The task >>
If a line in the data holds the string "parseError", list it.

Data records >>
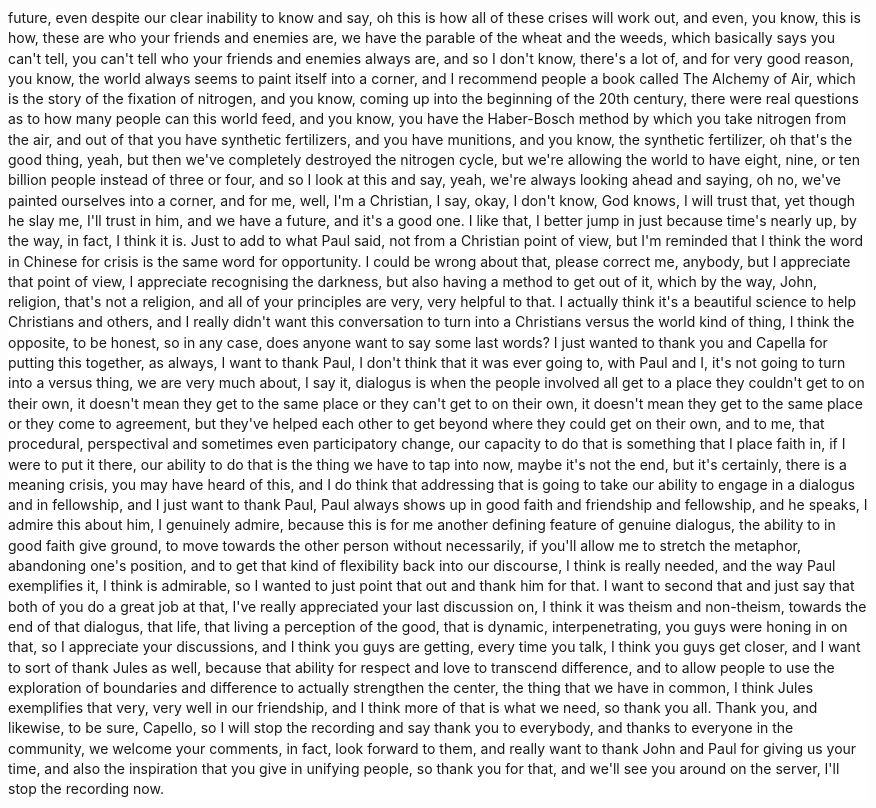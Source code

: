 future, even despite our clear inability to know and say, oh this is how all of these crises will work out, and even, you know, this is how, these are who your friends and enemies are, we have the parable of the wheat and the weeds, which basically says you can't tell, you can't tell who your friends and enemies always are, and so I don't know, there's a lot of, and for very good reason, you know, the world always seems to paint itself into a corner, and I recommend people a book called The Alchemy of Air, which is the story of the fixation of nitrogen, and you know, coming up into the beginning of the 20th century, there were real questions as to how many people can this world feed, and you know, you have the Haber-Bosch method by which you take nitrogen from the air, and out of that you have synthetic fertilizers, and you have munitions, and you know, the synthetic fertilizer, oh that's the good thing, yeah, but then we've completely destroyed the nitrogen cycle, but we're allowing the world to have eight, nine, or ten billion people instead of three or four, and so I look at this and say, yeah, we're always looking ahead and saying, oh no, we've painted ourselves into a corner, and for me, well, I'm a Christian, I say, okay, I don't know, God knows, I will trust that, yet though he slay me, I'll trust in him, and we have a future, and it's a good one. I like that, I better jump in just because time's nearly up, by the way, in fact, I think it is. Just to add to what Paul said, not from a Christian point of view, but I'm reminded that I think the word in Chinese for crisis is the same word for opportunity. I could be wrong about that, please correct me, anybody, but I appreciate that point of view, I appreciate recognising the darkness, but also having a method to get out of it, which by the way, John, religion, that's not a religion, and all of your principles are very, very helpful to that. I actually think it's a beautiful science to help Christians and others, and I really didn't want this conversation to turn into a Christians versus the world kind of thing, I think the opposite, to be honest, so in any case, does anyone want to say some last words? I just wanted to thank you and Capella for putting this together, as always, I want to thank Paul, I don't think that it was ever going to, with Paul and I, it's not going to turn into a versus thing, we are very much about, I say it, dialogus is when the people involved all get to a place they couldn't get to on their own, it doesn't mean they get to the same place or they can't get to on their own, it doesn't mean they get to the same place or they come to agreement, but they've helped each other to get beyond where they could get on their own, and to me, that procedural, perspectival and sometimes even participatory change, our capacity to do that is something that I place faith in, if I were to put it there, our ability to do that is the thing we have to tap into now, maybe it's not the end, but it's certainly, there is a meaning crisis, you may have heard of this, and I do think that addressing that is going to take our ability to engage in a dialogus and in fellowship, and I just want to thank Paul, Paul always shows up in good faith and friendship and fellowship, and he speaks, I admire this about him, I genuinely admire, because this is for me another defining feature of genuine dialogus, the ability to in good faith give ground, to move towards the other person without necessarily, if you'll allow me to stretch the metaphor, abandoning one's position, and to get that kind of flexibility back into our discourse, I think is really needed, and the way Paul exemplifies it, I think is admirable, so I wanted to just point that out and thank him for that. I want to second that and just say that both of you do a great job at that, I've really appreciated your last discussion on, I think it was theism and non-theism, towards the end of that dialogus, that life, that living a perception of the good, that is dynamic, interpenetrating, you guys were honing in on that, so I appreciate your discussions, and I think you guys are getting, every time you talk, I think you guys get closer, and I want to sort of thank Jules as well, because that ability for respect and love to transcend difference, and to allow people to use the exploration of boundaries and difference to actually strengthen the center, the thing that we have in common, I think Jules exemplifies that very, very well in our friendship, and I think more of that is what we need, so thank you all. Thank you, and likewise, to be sure, Capello, so I will stop the recording and say thank you to everybody, and thanks to everyone in the community, we welcome your comments, in fact, look forward to them, and really want to thank John and Paul for giving us your time, and also the inspiration that you give in unifying people, so thank you for that, and we'll see you around on the server, I'll stop the recording now.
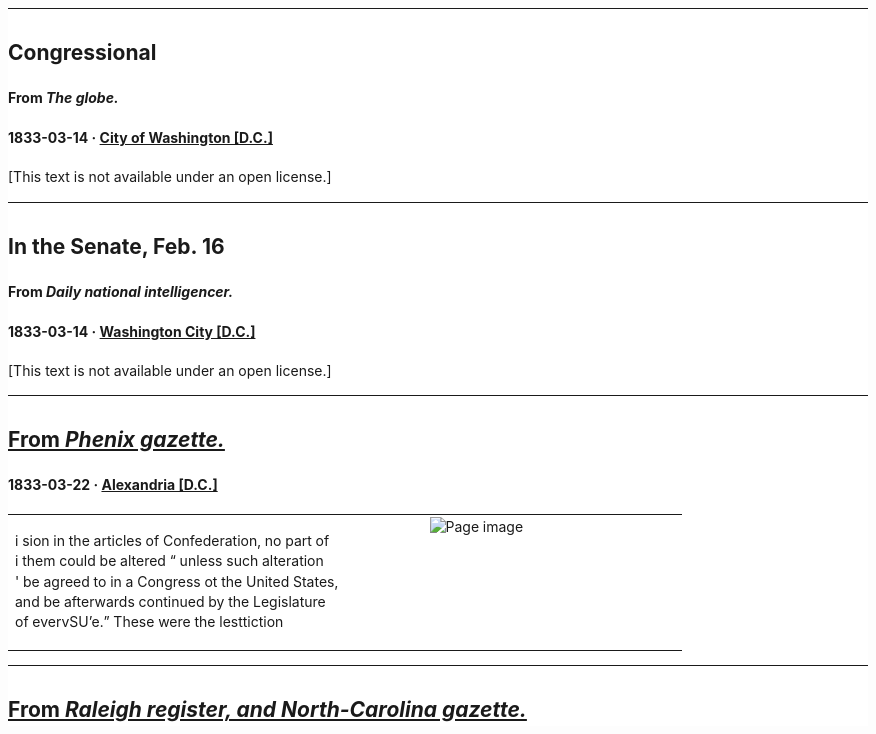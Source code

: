 </td>
</tr></table>

---

## Congressional

#### From _The globe._

#### 1833-03-14 &middot; [City of Washington [D.C.]](http://dbpedia.org/resource/Washington%2C_D.C.)

[This text is not available under an open license.]

---

## In the Senate, Feb. 16

#### From _Daily national intelligencer._

#### 1833-03-14 &middot; [Washington City [D.C.]](http://dbpedia.org/resource/Washington%2C_D.C.)

[This text is not available under an open license.]

---

## [From _Phenix gazette._](https://www.loc.gov/resource/sn85025006/1833-03-22/ed-1/?sp=2)

#### 1833-03-22 &middot; [Alexandria [D.C.]](http://dbpedia.org/resource/Alexandria%2C_Virginia)

<table style="width: 100%;"><tr><td style="width: 50%">

  
i sion in the articles of Confederation, no part of  
i them could be altered “ unless such alteration  
&#x27; be agreed to in a Congress ot the United States,  
and be afterwards continued by the Legislature  
of evervSU’e.” These were the lesttiction
</td><td style="width: 50%; max-height: 75%; margin: auto; display: block;">
<img alt="Page image" src="https://tile.loc.gov/image-services/iiif/service:ndnp:vi:batch_vi_isotopes_ver01:data:sn85025006:0041421647A:1833032201:0404/pct:26.94300518134715,70.24987629886195,18.08865860679332,3.1832426191654295/!600,600/0/default.jpg"/>
</td>
</tr></table>

---

## [From _Raleigh register, and North-Carolina gazette._](https://newspapers.digitalnc.org/lccn/sn92073048/1833-04-02/ed-1/seq-1/)
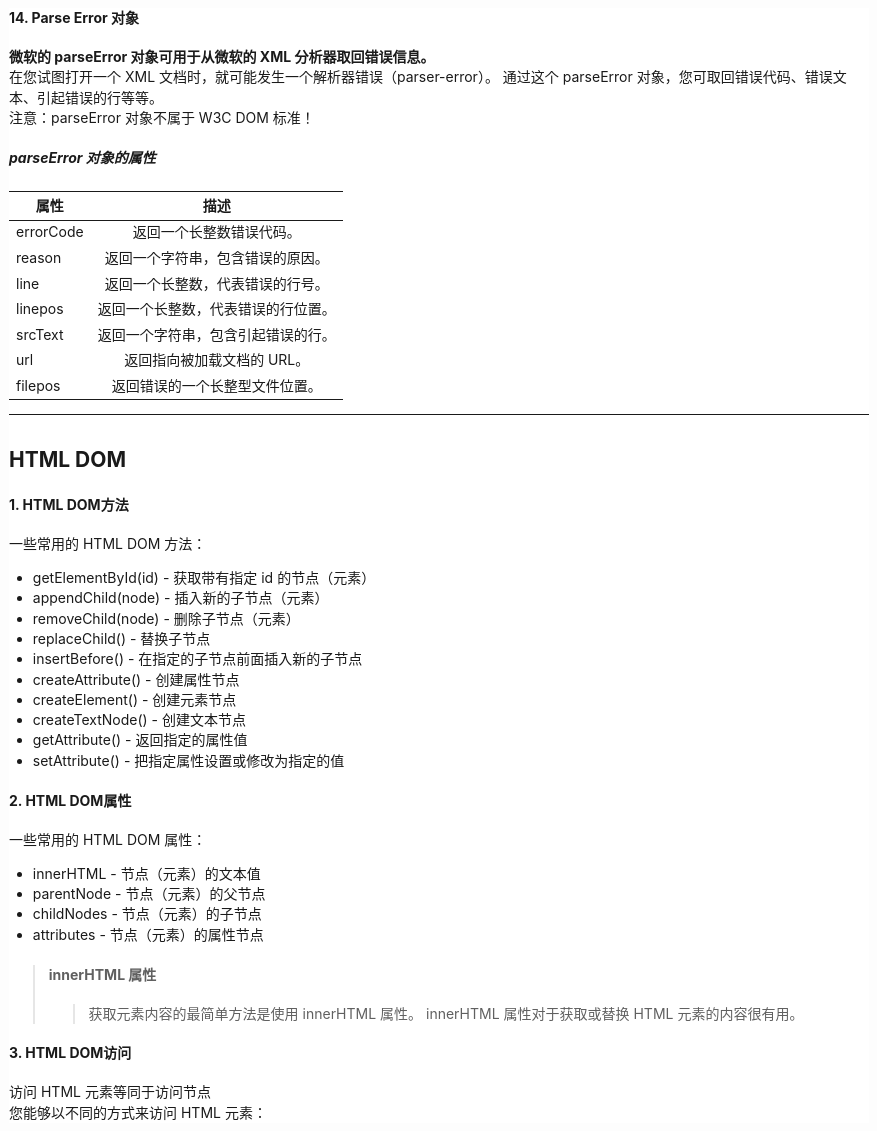 #### 14. <span id="5.14">Parse Error 对象</span>
**微软的 parseError 对象可用于从微软的 XML 分析器取回错误信息。**  
在您试图打开一个 XML 文档时，就可能发生一个解析器错误（parser-error）。  通过这个 parseError 对象，您可取回错误代码、错误文本、引起错误的行等等。  
注意：parseError 对象不属于 W3C DOM 标准！  

##### parseError 对象的属性
| 属性        | 描述           |
| ------------- |:-------------:|
|errorCode|	返回一个长整数错误代码。|
|reason	|返回一个字符串，包含错误的原因。|
|line	|返回一个长整数，代表错误的行号。|
|linepos|	返回一个长整数，代表错误的行位置。|
|srcText|	返回一个字符串，包含引起错误的行。|
|url	|返回指向被加载文档的 URL。|
|filepos|	返回错误的一个长整型文件位置。|

---
## <span id="6">HTML DOM</span>
#### 1. <span id="6.1">HTML DOM方法</span>
一些常用的 HTML DOM 方法：

- getElementById(id) - 获取带有指定 id 的节点（元素）
- appendChild(node) - 插入新的子节点（元素）
- removeChild(node) - 删除子节点（元素）
- replaceChild() - 替换子节点
- insertBefore() - 在指定的子节点前面插入新的子节点
- createAttribute() - 创建属性节点
- createElement() - 创建元素节点
- createTextNode() - 创建文本节点
- getAttribute() - 返回指定的属性值
- setAttribute() - 把指定属性设置或修改为指定的值

#### 2. <span id="6.2">HTML DOM属性</span>
一些常用的 HTML DOM 属性：

- innerHTML - 节点（元素）的文本值
- parentNode - 节点（元素）的父节点
- childNodes - 节点（元素）的子节点
- attributes - 节点（元素）的属性节点

> #### innerHTML 属性
>> 获取元素内容的最简单方法是使用 innerHTML 属性。
>> innerHTML 属性对于获取或替换 HTML 元素的内容很有用。

#### 3. <span id="6.3">HTML DOM访问</span>
访问 HTML 元素等同于访问节点  
您能够以不同的方式来访问 HTML 元素：
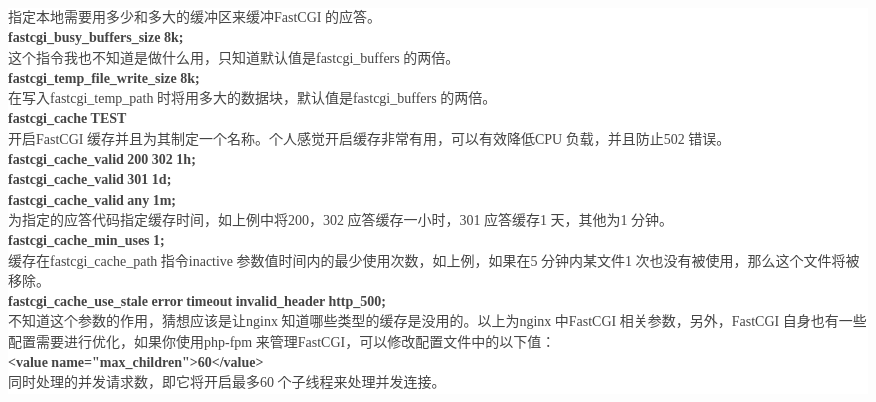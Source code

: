 <p style="margin-top:0px;margin-bottom:0px;padding:0px;white-space:normal;background-color:#FFFFFF;color:#454545;font-family:&quot;font-size:14.4444px;">
	指定本地需要用多少和多大的缓冲区来缓冲FastCGI 的应答。
</p>
<p style="margin-top:0px;margin-bottom:0px;padding:0px;white-space:normal;background-color:#FFFFFF;color:#454545;font-family:&quot;font-size:14.4444px;">
	<strong>fastcgi_busy_buffers_size 8k;</strong>
</p>
<p style="margin-top:0px;margin-bottom:0px;padding:0px;white-space:normal;background-color:#FFFFFF;color:#454545;font-family:&quot;font-size:14.4444px;">
	这个指令我也不知道是做什么用，只知道默认值是fastcgi_buffers 的两倍。
</p>
<p style="margin-top:0px;margin-bottom:0px;padding:0px;white-space:normal;background-color:#FFFFFF;color:#454545;font-family:&quot;font-size:14.4444px;">
	<strong>fastcgi_temp_file_write_size 8k;</strong>
</p>
<p style="margin-top:0px;margin-bottom:0px;padding:0px;white-space:normal;background-color:#FFFFFF;color:#454545;font-family:&quot;font-size:14.4444px;">
	在写入fastcgi_temp_path 时将用多大的数据块，默认值是fastcgi_buffers 的两倍。
</p>
<p style="margin-top:0px;margin-bottom:0px;padding:0px;white-space:normal;background-color:#FFFFFF;color:#454545;font-family:&quot;font-size:14.4444px;">
	<strong>fastcgi_cache TEST</strong>
</p>
<p style="margin-top:0px;margin-bottom:0px;padding:0px;white-space:normal;background-color:#FFFFFF;color:#454545;font-family:&quot;font-size:14.4444px;">
	开启FastCGI 缓存并且为其制定一个名称。个人感觉开启缓存非常有用，可以有效降低CPU 负载，并且防止502 错误。
</p>
<p style="margin-top:0px;margin-bottom:0px;padding:0px;white-space:normal;background-color:#FFFFFF;color:#454545;font-family:&quot;font-size:14.4444px;">
	<strong>fastcgi_cache_valid 200 302 1h;<br />
fastcgi_cache_valid 301 1d;<br />
fastcgi_cache_valid any 1m;</strong>
</p>
<p style="margin-top:0px;margin-bottom:0px;padding:0px;white-space:normal;background-color:#FFFFFF;color:#454545;font-family:&quot;font-size:14.4444px;">
	为指定的应答代码指定缓存时间，如上例中将200，302 应答缓存一小时，301 应答缓存1 天，其他为1 分钟。
</p>
<p style="margin-top:0px;margin-bottom:0px;padding:0px;white-space:normal;background-color:#FFFFFF;color:#454545;font-family:&quot;font-size:14.4444px;">
	<strong>fastcgi_cache_min_uses 1;</strong>
</p>
<p style="margin-top:0px;margin-bottom:0px;padding:0px;white-space:normal;background-color:#FFFFFF;color:#454545;font-family:&quot;font-size:14.4444px;">
	缓存在fastcgi_cache_path 指令inactive 参数值时间内的最少使用次数，如上例，如果在5 分钟内某文件1 次也没有被使用，那么这个文件将被移除。
</p>
<p style="margin-top:0px;margin-bottom:0px;padding:0px;white-space:normal;background-color:#FFFFFF;color:#454545;font-family:&quot;font-size:14.4444px;">
	<strong>fastcgi_cache_use_stale error timeout invalid_header http_500;</strong>
</p>
<p style="margin-top:0px;margin-bottom:0px;padding:0px;white-space:normal;background-color:#FFFFFF;color:#454545;font-family:&quot;font-size:14.4444px;">
	不知道这个参数的作用，猜想应该是让nginx 知道哪些类型的缓存是没用的。以上为nginx 中FastCGI 相关参数，另外，FastCGI 自身也有一些配置需要进行优化，如果你使用php-fpm 来管理FastCGI，可以修改配置文件中的以下值：
</p>
<p style="margin-top:0px;margin-bottom:0px;padding:0px;white-space:normal;background-color:#FFFFFF;color:#454545;font-family:&quot;font-size:14.4444px;">
	<strong>&lt;value name="max_children"&gt;60&lt;/value&gt;</strong>
</p>
<p style="margin-top:0px;margin-bottom:0px;padding:0px;white-space:normal;background-color:#FFFFFF;color:#454545;font-family:&quot;font-size:14.4444px;">
	同时处理的并发请求数，即它将开启最多60 个子线程来处理并发连接。
</p>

Response area >>
**微软的 parseError 对象可用于从微软的 XML 分析器取回错误信息。**  
在您试图打开一个 XML 文档时，就可能发生一个解析器错误（parser-error）。  通过这个 parseError 对象，您可取回错误代码、错误文本、引起错误的行等等。  
注意：parseError 对象不属于 W3C DOM 标准！  
##### parseError 对象的属性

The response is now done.